“Kita terus mengevaluasi pengoperasian STS Crane di Terminal Umum Batu Ampar,” katanya.
Dendi menegaskan, Batam harus mengambil potensi international transhipment port yang saat ini masih didominasi oleh pelabuhan di Singapura (32.3 Juta TEUs), Busan (12.2 Juta TEUs), Tanjung Pelepas (10.6 Juta TEUs), dan Port Klang (8.4 Juta TEUs). Tiga dari Pelabuhan Transhipment dunia tersebut, memiliki kesamaan dengan Batam, yakni sama-sama berada di jalur tersibuk di dunia, Selat Malaka yang dilintasi 90.000 kapal per tahunnya.
Untuk itu, ia membutuhkan dukungan dari semua pihak dalam mewujudkan Batam sebagai hub logistik internasional dapat tercapai.
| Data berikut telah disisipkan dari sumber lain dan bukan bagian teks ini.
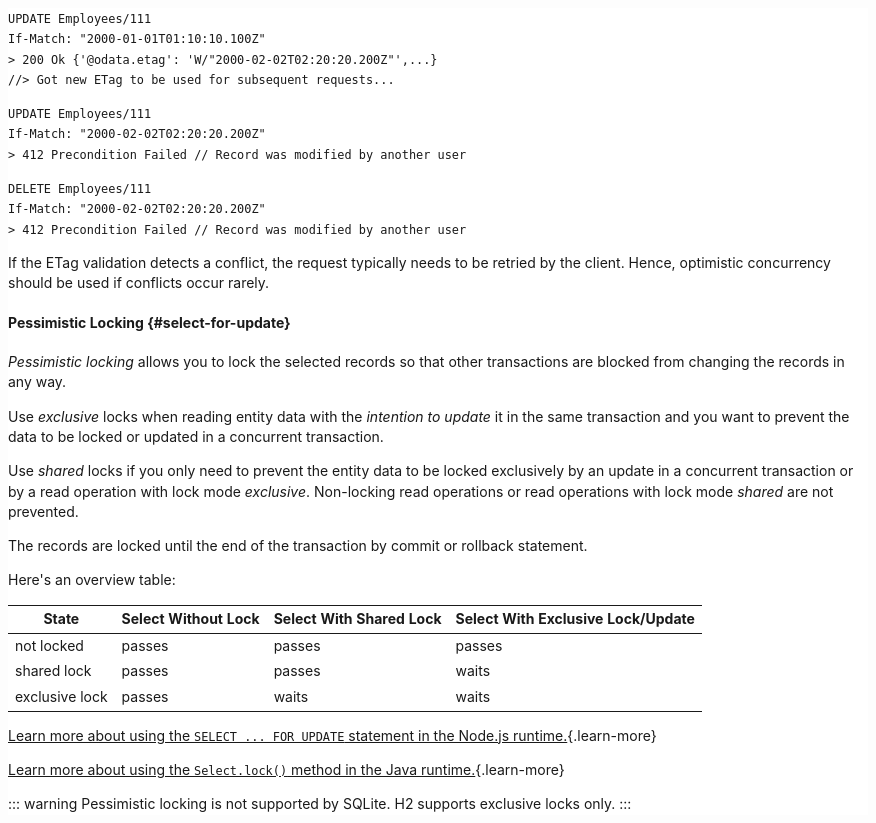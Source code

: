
 ```http
UPDATE Employees/111
If-Match: "2000-01-01T01:10:10.100Z"
> 200 Ok {'@odata.etag': 'W/"2000-02-02T02:20:20.200Z"',...}
//> Got new ETag to be used for subsequent requests...
```

```http
UPDATE Employees/111
If-Match: "2000-02-02T02:20:20.200Z"
> 412 Precondition Failed // Record was modified by another user
```

```http
DELETE Employees/111
If-Match: "2000-02-02T02:20:20.200Z"
> 412 Precondition Failed // Record was modified by another user
```

If the ETag validation detects a conflict, the request typically needs to be retried by the client. Hence, optimistic concurrency should be used if conflicts occur rarely.

#### Pessimistic Locking {#select-for-update}

_Pessimistic locking_ allows you to lock the selected records so that other transactions are blocked from changing the records in any way.

Use _exclusive_ locks when reading entity data with the _intention to update_ it in the same transaction and you want to prevent the data to be locked or updated in a concurrent transaction.

Use _shared_ locks if you only need to prevent the entity data to be locked exclusively by an update in a concurrent transaction or by a read operation with lock mode _exclusive_. Non-locking read operations or read operations with lock mode _shared_ are not prevented.

The records are locked until the end of the transaction by commit or rollback statement.

Here's an overview table:

| State              | Select Without Lock   | Select With Shared Lock |  Select With Exclusive Lock/Update |
| --------------- | ----------------------- | -------------------------- |  ------------------------------------- | 
| not locked      | passes | passes  | passes |
| shared lock     | passes | passes  | waits |
| exclusive lock | passes | waits  | waits |


[Learn more about using the `SELECT ... FOR UPDATE` statement in the Node.js runtime.](../node.js/cds-ql#forupdate){.learn-more}

[Learn more about using the `Select.lock()` method in the Java runtime.](../java/working-with-cql/query-api#write-lock){.learn-more}

::: warning
Pessimistic locking is not supported by SQLite. H2 supports exclusive locks only.
:::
Sebab, jika TPK Batu Ampar dikembangkan dengan lebih baik, akan berdampak pada perekonomian Batam dan Indonesia secara umum akan semakin meningkat.
“Kawasan Industri yang ada di Batam juga harapannya dapat berkembang dengan terbukanya pintu-pintu perdagangan dunia secara langsung,” ujarnya.